There’s more to know about Turin than the fact that you must absolutely indulge in chocolate in every form possible while you are there. Its history dates to the third century BCE when it was founded by Celtics who called in Taurasia. It was a major trading center for the Romans, was taken over by several rulers in the Middle Ages, and the House of Savory made Turin its capital in the 14th century.
In 1861 Turin became the first capital of the newly united Italy, before the capital was moved to Florence in 1865 and Rome in 1870. Turin is a thriving industrial city—home to Fiat and Lavazza—and is renowned for its architecture, art, and food, as well as the famous Shroud of Turin, which is not usually visible.
I arrived in Turin on a sunny, cool early fall day, and it was love at first sight. From the taxi, I had a view of the Po River on my right and Piazza Vittorio Veneto on my left, and my jaw dropped. I was itching to drop my luggage off at the apartment and start walking. I have now visited Turin twice, and I just can’t get enough of it.
Here are my favorite things to incorporate into your time in Turin:
Take in the views.
Turin is a gorgeous city with a view of the Alps in the distance. Just a 10-minute walk from Piazza Vittorio Veneto, across the Po River, is the Monte dei Cappuccini, which provides one of the best viewpoints. I went at sunset on a clear day, and the mountains were visible. Wear comfortable shoes, as you will walk up a steep paved road to get to the outlook in front of the Chiesa di Santa Maria. You will be captivated by the views of Turin, but take a few minutes to go inside the church as well.
If you are planning to go in the evening, I recommend that you arrive early so that you have time to see the church and claim a spot along the wall to take in the view as the sun sets and the different shades of light give the city a different glow as time goes on.
From the Monte dei Cappuccini you have a view of Turin that includes the iconic Mole Antonelliana. The monument, completed in 1889, is easily Turin’s most recognizable building. You can buy tickets to go to the top of the monument for 360-degree views of the city. From there, you will see Monte dei Cappuccini and Chiesa di Santa Maria. Mole Antonelliana also houses the National Cinema Museum, which is worth a visit.
If you have time for only one viewpoint, though, I recommend going to the Monte dei Cappuccini so that your view of Turin includes the Mole Antonelliana.
Visit the Egyptian Museum.
Turin’s Egyptian Museum is home to the world’s largest collection of Egyptian artifacts, second only to the museum by the same name in Cairo. The Savoy dynasty is responsible for the strong link between Turin and Egypt, having acquired an impressive collection of artifacts and remaining committed to preserving and sharing the culture of ancient Egypt. From human and animal mummies to papyrus scrolls, jewelry, and everyday household items, the museum houses over 4,000 years’ worth of history.

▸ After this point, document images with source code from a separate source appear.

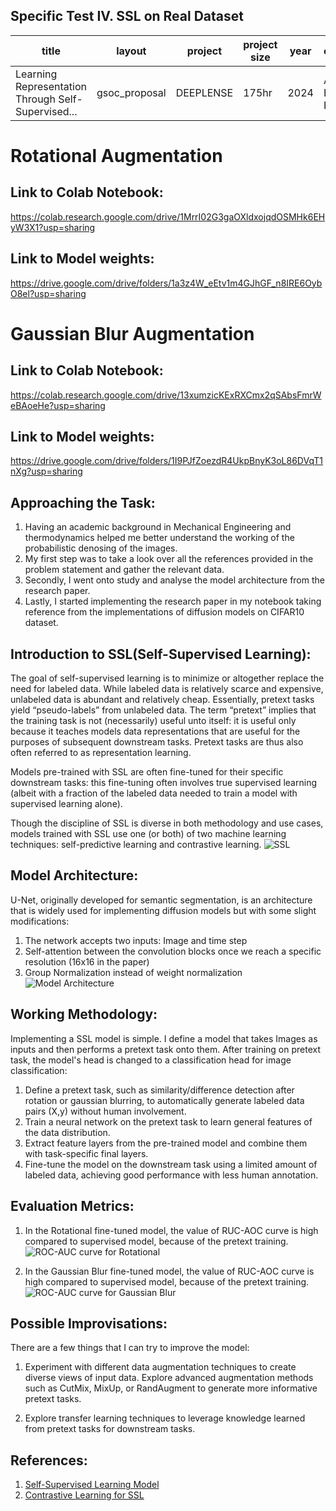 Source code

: ## Specific Test IV. SSL on Real Dataset 

| title                                                  | layout          | project                                                    | project size | year | organization                     |
|--------------------------------------------------------|-----------------|------------------------------------------------------------|--------------|------|----------------------------------|
| Learning Representation Through Self-Supervised...     | gsoc_proposal  | DEEPLENSE                                                  | 175hr        | 2024 | Alabama, Brown, BITS Pilani...   |

# Rotational Augmentation
## Link to Colab Notebook:
https://colab.research.google.com/drive/1MrrI02G3gaOXldxojqdOSMHk6EHyW3X1?usp=sharing

## Link to Model weights:
https://drive.google.com/drive/folders/1a3z4W_eEtv1m4GJhGF_n8IRE6OybO8el?usp=sharing

# Gaussian Blur Augmentation
## Link to Colab Notebook:
https://colab.research.google.com/drive/13xumzicKExRXCmx2qSAbsFmrWeBAoeHe?usp=sharing

## Link to Model weights:
https://drive.google.com/drive/folders/1I9PJfZoezdR4UkpBnyK3oL86DVqT1nXg?usp=sharing


## Approaching the Task: 

1) Having an academic background in Mechanical Engineering and thermodynamics helped me better understand the working of the probabilistic denosing of the images.
2) My first step was to take a look over all the references provided in the problem statement and gather the relevant data.
3) Secondly, I went onto study and analyse the model architecture from the research paper.
4) Lastly, I started implementing the research paper in my notebook taking reference from the implementations of diffusion models on CIFAR10 dataset.

## Introduction to SSL(Self-Supervised Learning):

The goal of self-supervised learning is to minimize or altogether replace the need for labeled data. While labeled data is relatively scarce and expensive, unlabeled data is abundant and relatively cheap. Essentially, pretext tasks yield “pseudo-labels” from unlabeled data. The term “pretext” implies that the training task is not (necessarily) useful unto itself: it is useful only because it teaches models data representations that are useful for the purposes of subsequent downstream tasks. Pretext tasks are thus also often referred to as representation learning.

Models pre-trained with SSL are often fine-tuned for their specific downstream tasks: this fine-tuning often involves true supervised learning (albeit with a fraction of the labeled data needed to train a model with supervised learning alone).

Though the discipline of SSL is diverse in both methodology and use cases, models trained with SSL use one (or both) of two machine learning techniques: self-predictive learning and contrastive learning.
![SSL](https://github.com/Shashankss1205/ML4SCI/blob/main/Image%20Folder/ssl_architecture.png)

## Model Architecture:

U-Net, originally developed for semantic segmentation, is an architecture that is widely used for implementing diffusion models but with some slight modifications:

1) The network accepts two inputs: Image and time step
2) Self-attention between the convolution blocks once we reach a specific resolution (16x16 in the paper)
3) Group Normalization instead of weight normalization
![Model Architecture](https://github.com/Shashankss1205/ML4SCI/blob/main/Image%20Folder/encoder_decoder.png)


## Working Methodology:

Implementing a SSL model is simple. I define a model that takes Images as inputs and then performs a pretext task onto them. After training on pretext task, the model's head is changed to a classification head for image classification:

1) Define a pretext task, such as similarity/difference detection after rotation or gaussian blurring, to automatically generate labeled data pairs (X,y) without human involvement.
2) Train a neural network on the pretext task to learn general features of the data distribution.
3) Extract feature layers from the pre-trained model and combine them with task-specific final layers.
4) Fine-tune the model on the downstream task using a limited amount of labeled data, achieving good performance with less human annotation.

## Evaluation Metrics: 

1) In the Rotational fine-tuned model, the value of RUC-AOC curve is high compared to supervised model, because of the pretext training.
![ROC-AUC curve for Rotational](https://github.com/Shashankss1205/ML4SCI/blob/main/SSL%20on%20Real%20Dataset%20(Specific%20Test%206)/Gaussian/ROC-AUC.png)

2) In the Gaussian Blur fine-tuned model, the value of RUC-AOC curve is high compared to supervised model, because of the pretext training.
![ROC-AUC curve for Gaussian Blur](https://github.com/Shashankss1205/ML4SCI/blob/main/SSL%20on%20Real%20Dataset%20(Specific%20Test%206)/Gaussian/ROC-AUC.png)

## Possible Improvisations:

There are a few things that I can try to improve the model:

1) Experiment with different data augmentation techniques to create diverse views of input data. Explore advanced augmentation methods such as CutMix, MixUp, or RandAugment to generate more informative pretext tasks.

2) Explore transfer learning techniques to leverage knowledge learned from pretext tasks for downstream tasks.

## References:

1. [Self-Supervised Learning Model](https://github.com/ML4SCI/DeepLense/tree/main/Deeplens_Self_Supervised_Learning_Yashwardhan_Deshmukh)
2. [Contrastive Learning for SSL](https://arxiv.org/pdf/2305.17326v5.pdf)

I was particularly enthralled with the Papyrus of Iuefankh, which measures over 60 feet long! The papyrus was found in the tomb of Iuefankh and is an example of the types of guides to the afterlife that were included in the tombs of the deceased and provided spells, prayers, and formulas to help them navigate the afterlife.
Allow at least two hours for your visit. This website has helpful tips on visiting the museum.
Indulge in a bicerin.
I don’t need any other reason to continue to return to Turin except for bicerin, a layered drink of hot chocolate, espresso, and whipped cream served in a small glass (or, bicerin, in the regional dialect, hence the name). I’ve had this heavenly concoction three times all at the same place—Caffe Al Bicerin, where the bicerin was originally created, has been a Turinese treasure since 1763.

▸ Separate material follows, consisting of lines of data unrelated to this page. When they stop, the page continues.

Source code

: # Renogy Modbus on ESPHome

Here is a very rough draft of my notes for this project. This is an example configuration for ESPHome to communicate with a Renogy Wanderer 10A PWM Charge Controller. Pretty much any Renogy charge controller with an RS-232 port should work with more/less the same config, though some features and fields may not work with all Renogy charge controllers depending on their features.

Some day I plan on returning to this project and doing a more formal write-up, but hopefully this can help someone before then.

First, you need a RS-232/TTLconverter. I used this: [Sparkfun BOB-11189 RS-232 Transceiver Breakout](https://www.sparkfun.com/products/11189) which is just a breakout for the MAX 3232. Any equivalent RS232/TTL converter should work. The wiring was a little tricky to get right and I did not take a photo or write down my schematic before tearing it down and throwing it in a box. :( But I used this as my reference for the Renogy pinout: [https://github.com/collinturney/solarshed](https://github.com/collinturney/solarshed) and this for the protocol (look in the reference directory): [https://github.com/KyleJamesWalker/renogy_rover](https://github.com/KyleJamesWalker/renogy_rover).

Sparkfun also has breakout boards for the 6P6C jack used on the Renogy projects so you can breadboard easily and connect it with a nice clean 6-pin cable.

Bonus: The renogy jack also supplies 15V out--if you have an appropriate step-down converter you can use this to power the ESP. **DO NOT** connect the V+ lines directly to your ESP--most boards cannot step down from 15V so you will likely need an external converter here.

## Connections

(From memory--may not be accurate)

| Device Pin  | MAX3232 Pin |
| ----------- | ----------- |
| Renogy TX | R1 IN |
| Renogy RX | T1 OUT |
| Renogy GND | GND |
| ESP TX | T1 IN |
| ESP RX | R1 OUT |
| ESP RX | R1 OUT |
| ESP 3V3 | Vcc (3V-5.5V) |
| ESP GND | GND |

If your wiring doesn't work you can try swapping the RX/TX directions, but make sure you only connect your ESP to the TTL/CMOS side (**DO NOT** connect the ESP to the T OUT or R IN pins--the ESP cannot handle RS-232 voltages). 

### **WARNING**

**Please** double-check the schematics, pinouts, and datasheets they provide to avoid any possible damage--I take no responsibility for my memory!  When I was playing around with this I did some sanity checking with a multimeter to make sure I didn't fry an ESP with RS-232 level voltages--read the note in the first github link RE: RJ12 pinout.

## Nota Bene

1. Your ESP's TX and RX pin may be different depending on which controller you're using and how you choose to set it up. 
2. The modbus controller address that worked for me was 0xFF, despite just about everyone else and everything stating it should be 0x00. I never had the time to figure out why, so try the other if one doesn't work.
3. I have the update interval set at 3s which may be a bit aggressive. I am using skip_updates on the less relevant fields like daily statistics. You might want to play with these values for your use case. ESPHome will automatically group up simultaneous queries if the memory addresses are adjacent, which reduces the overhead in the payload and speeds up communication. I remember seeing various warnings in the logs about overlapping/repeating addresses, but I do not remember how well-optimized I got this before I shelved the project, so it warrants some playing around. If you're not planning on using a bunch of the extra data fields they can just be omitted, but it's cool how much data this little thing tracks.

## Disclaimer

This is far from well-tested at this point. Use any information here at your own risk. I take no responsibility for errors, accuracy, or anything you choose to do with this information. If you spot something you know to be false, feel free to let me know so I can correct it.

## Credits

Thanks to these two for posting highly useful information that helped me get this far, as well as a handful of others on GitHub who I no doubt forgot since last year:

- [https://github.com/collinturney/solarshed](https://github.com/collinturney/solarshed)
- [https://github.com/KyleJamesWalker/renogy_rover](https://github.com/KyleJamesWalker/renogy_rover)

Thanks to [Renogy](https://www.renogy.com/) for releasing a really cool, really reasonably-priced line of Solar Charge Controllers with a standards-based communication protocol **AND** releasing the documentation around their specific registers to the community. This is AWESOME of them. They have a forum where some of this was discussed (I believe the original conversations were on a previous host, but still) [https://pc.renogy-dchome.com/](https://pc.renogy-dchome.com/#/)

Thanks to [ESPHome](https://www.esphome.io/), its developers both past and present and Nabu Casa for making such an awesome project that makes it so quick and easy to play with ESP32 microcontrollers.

Don’t be fooled by the little spoon that accompanies the bicerin. “Do not stir,” the servers will tell you. The bicerin is meant to be sipped with the layers all coming together on your palate, not by mixing them in the glass. The little spoon is for finishing off the cream and the chocolate that remains in the glass when you’ve finished sipping (at least that’s the assumption I will operate under since I will never, ever leave melted chocolate sitting on the bottom of a glass).

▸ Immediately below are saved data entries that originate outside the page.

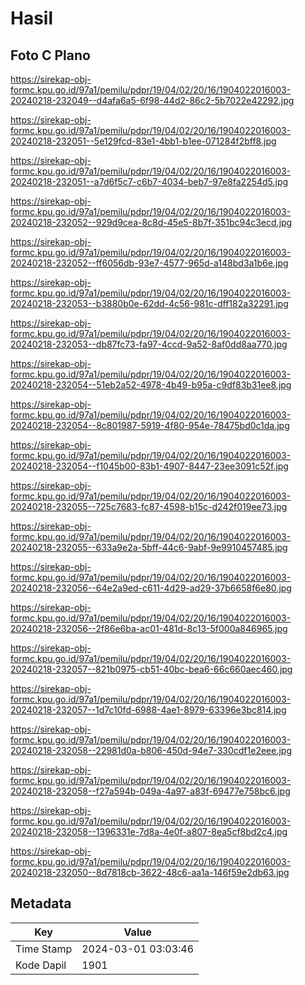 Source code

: # Hasil

## Foto C Plano

https://sirekap-obj-formc.kpu.go.id/97a1/pemilu/pdpr/19/04/02/20/16/1904022016003-20240218-232049--d4afa6a5-6f98-44d2-86c2-5b7022e42292.jpg

https://sirekap-obj-formc.kpu.go.id/97a1/pemilu/pdpr/19/04/02/20/16/1904022016003-20240218-232051--5e129fcd-83e1-4bb1-b1ee-071284f2bff8.jpg

https://sirekap-obj-formc.kpu.go.id/97a1/pemilu/pdpr/19/04/02/20/16/1904022016003-20240218-232051--a7d6f5c7-c6b7-4034-beb7-97e8fa2254d5.jpg

https://sirekap-obj-formc.kpu.go.id/97a1/pemilu/pdpr/19/04/02/20/16/1904022016003-20240218-232052--929d9cea-8c8d-45e5-8b7f-351bc94c3ecd.jpg

https://sirekap-obj-formc.kpu.go.id/97a1/pemilu/pdpr/19/04/02/20/16/1904022016003-20240218-232052--ff6056db-93e7-4577-965d-a148bd3a1b6e.jpg

https://sirekap-obj-formc.kpu.go.id/97a1/pemilu/pdpr/19/04/02/20/16/1904022016003-20240218-232053--b3880b0e-62dd-4c56-981c-dff182a32291.jpg

https://sirekap-obj-formc.kpu.go.id/97a1/pemilu/pdpr/19/04/02/20/16/1904022016003-20240218-232053--db87fc73-fa97-4ccd-9a52-8af0dd8aa770.jpg

https://sirekap-obj-formc.kpu.go.id/97a1/pemilu/pdpr/19/04/02/20/16/1904022016003-20240218-232054--51eb2a52-4978-4b49-b95a-c9df83b31ee8.jpg

https://sirekap-obj-formc.kpu.go.id/97a1/pemilu/pdpr/19/04/02/20/16/1904022016003-20240218-232054--8c801987-5919-4f80-954e-78475bd0c1da.jpg

https://sirekap-obj-formc.kpu.go.id/97a1/pemilu/pdpr/19/04/02/20/16/1904022016003-20240218-232054--f1045b00-83b1-4907-8447-23ee3091c52f.jpg

https://sirekap-obj-formc.kpu.go.id/97a1/pemilu/pdpr/19/04/02/20/16/1904022016003-20240218-232055--725c7683-fc87-4598-b15c-d242f019ee73.jpg

https://sirekap-obj-formc.kpu.go.id/97a1/pemilu/pdpr/19/04/02/20/16/1904022016003-20240218-232055--633a9e2a-5bff-44c6-9abf-9e9910457485.jpg

https://sirekap-obj-formc.kpu.go.id/97a1/pemilu/pdpr/19/04/02/20/16/1904022016003-20240218-232056--64e2a9ed-c611-4d29-ad29-37b6658f6e80.jpg

https://sirekap-obj-formc.kpu.go.id/97a1/pemilu/pdpr/19/04/02/20/16/1904022016003-20240218-232056--2f86e6ba-ac01-481d-8c13-5f000a846965.jpg

https://sirekap-obj-formc.kpu.go.id/97a1/pemilu/pdpr/19/04/02/20/16/1904022016003-20240218-232057--821b0975-cb51-40bc-bea6-66c660aec460.jpg

https://sirekap-obj-formc.kpu.go.id/97a1/pemilu/pdpr/19/04/02/20/16/1904022016003-20240218-232057--1d7c10fd-6988-4ae1-8979-63396e3bc814.jpg

https://sirekap-obj-formc.kpu.go.id/97a1/pemilu/pdpr/19/04/02/20/16/1904022016003-20240218-232058--22981d0a-b806-450d-94e7-330cdf1e2eee.jpg

https://sirekap-obj-formc.kpu.go.id/97a1/pemilu/pdpr/19/04/02/20/16/1904022016003-20240218-232058--f27a594b-049a-4a97-a83f-69477e758bc6.jpg

https://sirekap-obj-formc.kpu.go.id/97a1/pemilu/pdpr/19/04/02/20/16/1904022016003-20240218-232058--1396331e-7d8a-4e0f-a807-8ea5cf8bd2c4.jpg

https://sirekap-obj-formc.kpu.go.id/97a1/pemilu/pdpr/19/04/02/20/16/1904022016003-20240218-232050--8d7818cb-3622-48c6-aa1a-146f59e2db63.jpg


## Metadata

| Key        | Value               |
| ---------- | ------------------- |
| Time Stamp | 2024-03-01 03:03:46 |
| Kode Dapil | 1901                |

Take a food tour or cooking class.
The Mercato di Porta Palazzo is the largest open-air market in Europe. Fruit, vegetables, cheese, meat, fish, utensils, clothing . . . whatever you need, you will find it here. I love visiting local markets because they do not cater to tourists, so it’s a way for me to soak in an authentic slice of everyday Italian life.
The market was the starting point for the Flavors of Turin food tour with local chef Matteo Cambuli. Matteo’s passion for high-quality ingredients was showcased as we wandered through the market sampling cured meats, cheeses, fruit, and even a classic dish from the Piedmont region—vitello tonnato, veal with tuna sauce. I was skeptical that this combination could be enjoyable, but “when in Torino…”
After eating our way around the market, Matteo took us to a beautiful historic bar for coffee and a shop specializing in local cheese and zabaglione, a custard made with wine (usually Marsala). Mio Dio, my world will never be the same! For the next few weeks in Italy, anytime anything was offered with zabaglione, I ordered it, from zabaglione gelato in Parma to a hazelnut cake with zabaglione in Brisighella.
We finished the tour with a vermouth and chocolate tasting at a beautiful cocktail bar that doubles as a shop. I accompanied Matteo back to the market since I had some shopping to do, and he needed to grab ingredients for his cooking class that evening. With very little convincing, I decided to join him for that experience as well.
I took the tram to Matteo’s apartment outside of the city center. There, I joined him and a German couple to make fresh pasta and sauce for amatriciana, a zucchini dip with fresh herbs for a starter, and tiramisu for dessert. Matteo’s mother, wife, and baby daughter joined us for dinner. This will remain one of the highlights of my time in Italy.
If you are invited to or can sign up for a meal in a local’s home, do it! I find it to be one of the best ways to experience Italian life and the values of family, food, and fun.
Buy chocolate.
In the 1550s the Duke of Savoy introduced chocolate to Turin thanks to his connection to Spain, serving in the Spanish army and marrying the King of Spain’s daughter. At the time, the Spanish were the only Europeans with access to cacao from their colonization of the New World. In 1678, the first chocolate shop opened in Turin. The Turinese developed methods for turning cacoa into a paste by mixing it with vanilla, sugar, and water and forming it into bars and other chocolate delights.
During the Napoleonic era when the cost of cocoa beans was high, Turin’s chocolatiers got creative. Hazelnuts were abundant in the Langhe area of Piedmont, so they began to blend chocolate with hazelnuts into a paste known as gianduja. It gained popularity, and today, to be considered gianduja, the confection must contain at least 30% of hazelnuts.
There are many chocolatiers in Turin, so why not try a few? I recommend Caffarel, Guido Gobino, and Peyrano.
There are so many things to do in Turin that I have not mentioned—historical sites, museums, parks, and the list goes on depending on your interests. You may also consider using Turin as a base for exploring Piedmont’s wine region and making day trips to towns like Alba, Asti, and Barolo. If you’ve been, please share with me your tips for Turin and the surrounding area, since I know I will return!